Spotlight On: Contraception... The Contraceptive IUS Coil: Part 2 8 years ago

Spotlight On: Contraception... The Contraceptive IUS Coil: Part 2

Contraception and its many different forms are a talking point for women across the country. With so many different types on the market, coupled with the fact that every woman’s body is different, we take a closer look at all the options that are available to you. 

Last week, we explained all the basic facts that you need to know about the Contraceptive IUS (intrauterine system) or Hormonal Coil including how it works and how effective it is.


Now, in the second of our two-part feature, we take a look at other key facts about the Contraceptive IUS Coil.


How do I know it’s there?

An IUS has two thin threads that hang down a small bit from your womb into the top of your vagina. The GP that fits your IUS will show you how to feel for these threads so that you can check that it is still in place. Its advised that you should check your IUS a few times in your first month of using it, and then at regular intervals after each period.


Will it come out by mistake?

Although it is extremely unlikely that your IUS will come out, if you can’t feel the threads or you think it might have moved, you may not be fully protected against pregnancy. You should see your doctor or nurse straight away and be sure to use extra contraception like condoms during this time.

Will my partner notice it?

No, your partner should not be able to feel your IUS while you are having sex. However, if your partner can feel the threads, get your GP to check it. Similarly, if you feel any pain during sex you should also pay a visit to your GP.


When can it be removed?

Your IUS can be removed by a doctor or nurse at any time. If you’re not going to have another IUS put in and you don’t want to become pregnant you should use another form of contraception for seven days before you have your IUS removed. The reason for this is because sperm can live for seven days in the body and it is possible that sperm could fertilise an egg once the IUS has been removed. As soon as the IUS has been taken out though, your fertility should return to normal.


Who can use an IUS?


Most woman can use the IUS. Your GP or nurse will do a full medical history with you to check that it is the most suitable form of contraception for you. The IUS is also safe to be used by women who are breastfeeding.

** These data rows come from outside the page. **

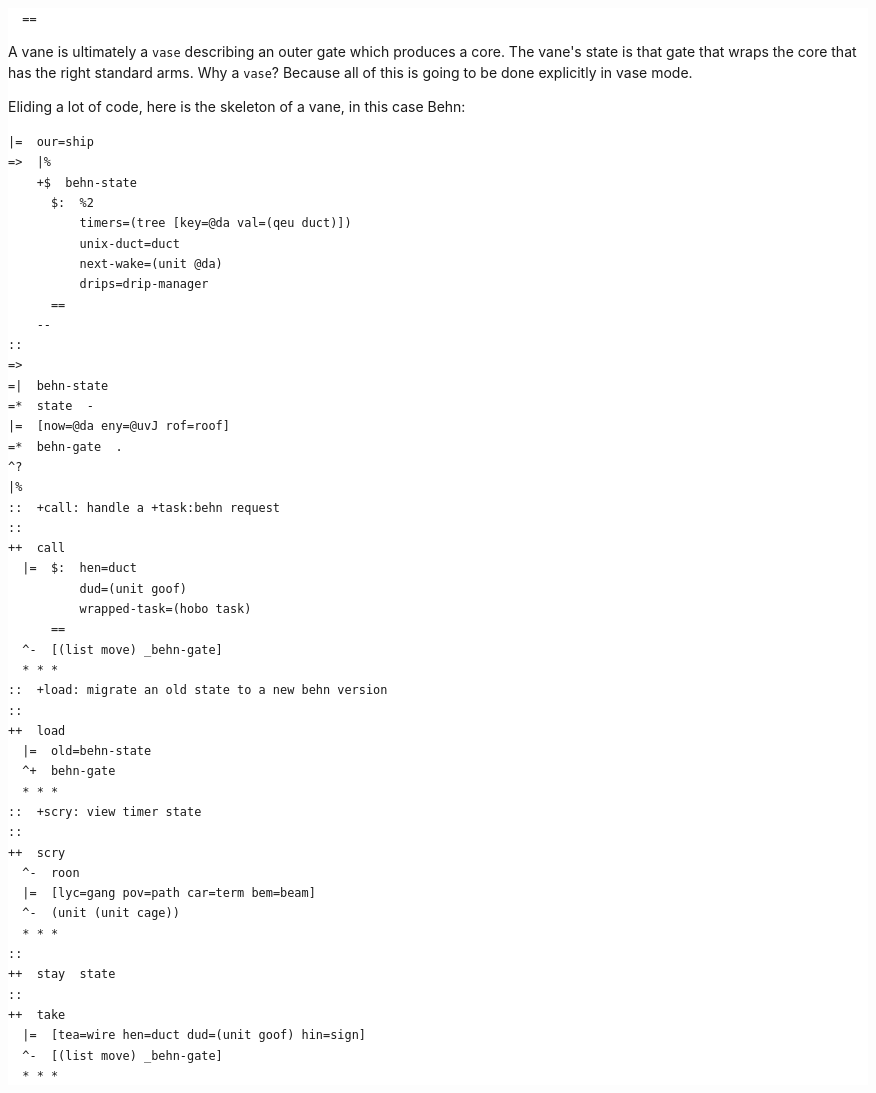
 ```hoon
  ==
```

A vane is ultimately a `vase` describing an outer gate which produces a core.  The vane's state is that gate that wraps the core that has the right standard arms.  Why a `vase`?  Because all of this is going to be done explicitly in vase mode.

Eliding a lot of code, here is the skeleton of a vane, in this case Behn:

```hoon
|=  our=ship
=>  |%
    +$  behn-state
      $:  %2
          timers=(tree [key=@da val=(qeu duct)])
          unix-duct=duct
          next-wake=(unit @da)
          drips=drip-manager
      ==
    --
::
=>
=|  behn-state
=*  state  -
|=  [now=@da eny=@uvJ rof=roof]
=*  behn-gate  .
^?
|%
::  +call: handle a +task:behn request
::
++  call
  |=  $:  hen=duct
          dud=(unit goof)
          wrapped-task=(hobo task)
      ==
  ^-  [(list move) _behn-gate]
  * * *
::  +load: migrate an old state to a new behn version
::
++  load
  |=  old=behn-state
  ^+  behn-gate
  * * *
::  +scry: view timer state
::
++  scry
  ^-  roon
  |=  [lyc=gang pov=path car=term bem=beam]
  ^-  (unit (unit cage))
  * * *
::
++  stay  state
::
++  take
  |=  [tea=wire hen=duct dud=(unit goof) hin=sign]
  ^-  [(list move) _behn-gate]
  * * *
```
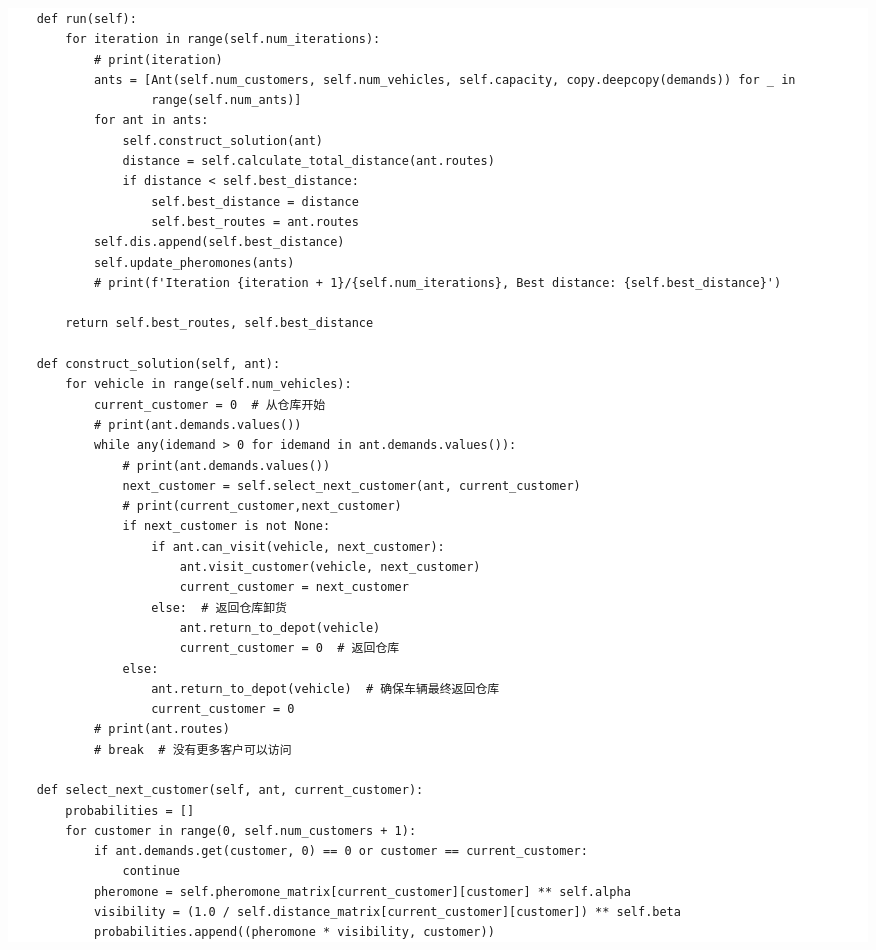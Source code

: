 
        def run(self):
            for iteration in range(self.num_iterations):
                # print(iteration)
                ants = [Ant(self.num_customers, self.num_vehicles, self.capacity, copy.deepcopy(demands)) for _ in
                        range(self.num_ants)]
                for ant in ants:
                    self.construct_solution(ant)
                    distance = self.calculate_total_distance(ant.routes)
                    if distance < self.best_distance:
                        self.best_distance = distance
                        self.best_routes = ant.routes
                self.dis.append(self.best_distance)
                self.update_pheromones(ants)
                # print(f'Iteration {iteration + 1}/{self.num_iterations}, Best distance: {self.best_distance}')

            return self.best_routes, self.best_distance

        def construct_solution(self, ant):
            for vehicle in range(self.num_vehicles):
                current_customer = 0  # 从仓库开始
                # print(ant.demands.values())
                while any(idemand > 0 for idemand in ant.demands.values()):
                    # print(ant.demands.values())
                    next_customer = self.select_next_customer(ant, current_customer)
                    # print(current_customer,next_customer)
                    if next_customer is not None:
                        if ant.can_visit(vehicle, next_customer):
                            ant.visit_customer(vehicle, next_customer)
                            current_customer = next_customer
                        else:  # 返回仓库卸货
                            ant.return_to_depot(vehicle)
                            current_customer = 0  # 返回仓库
                    else:
                        ant.return_to_depot(vehicle)  # 确保车辆最终返回仓库
                        current_customer = 0
                # print(ant.routes)
                # break  # 没有更多客户可以访问

        def select_next_customer(self, ant, current_customer):
            probabilities = []
            for customer in range(0, self.num_customers + 1):
                if ant.demands.get(customer, 0) == 0 or customer == current_customer:
                    continue
                pheromone = self.pheromone_matrix[current_customer][customer] ** self.alpha
                visibility = (1.0 / self.distance_matrix[current_customer][customer]) ** self.beta
                probabilities.append((pheromone * visibility, customer))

On the other hand, it might not be suitable for you if you have or have had: breast cancer in the past five years, cervical cancer, liver disease, an untreated STI or unexplained bleeding between periods or after sex.

Using an IUS after giving birth

An IUS can usually be fitted four to six weeks after you give birth. You will need to use another form of contraception until the IUS is put in.

So, what are the risks?


It is rare for there to be complications with the IUS and those that occur usually happen in the first six months after the IUS has been fitted. In rare cases (fewer than one in 1,000) an IUS can make a hole in the womb or cervix when it is put in, which can cause pain in the lower abdomen. The risk of this is extremely low though if you are having it fitted by an experienced nurse or doctor.

Pelvic infections can also occur in the first 20 days. Sometimes, the IUS is rejected by the womb or it can move, however, as previously mentioned, your doctor or nurse will show you how to check for this.

If the IUS fails and you become pregnant, your IUS should be removed as soon as possible. There’s a slightly increased risk of ectopic pregnancy if a woman becomes pregnant while using an IUS.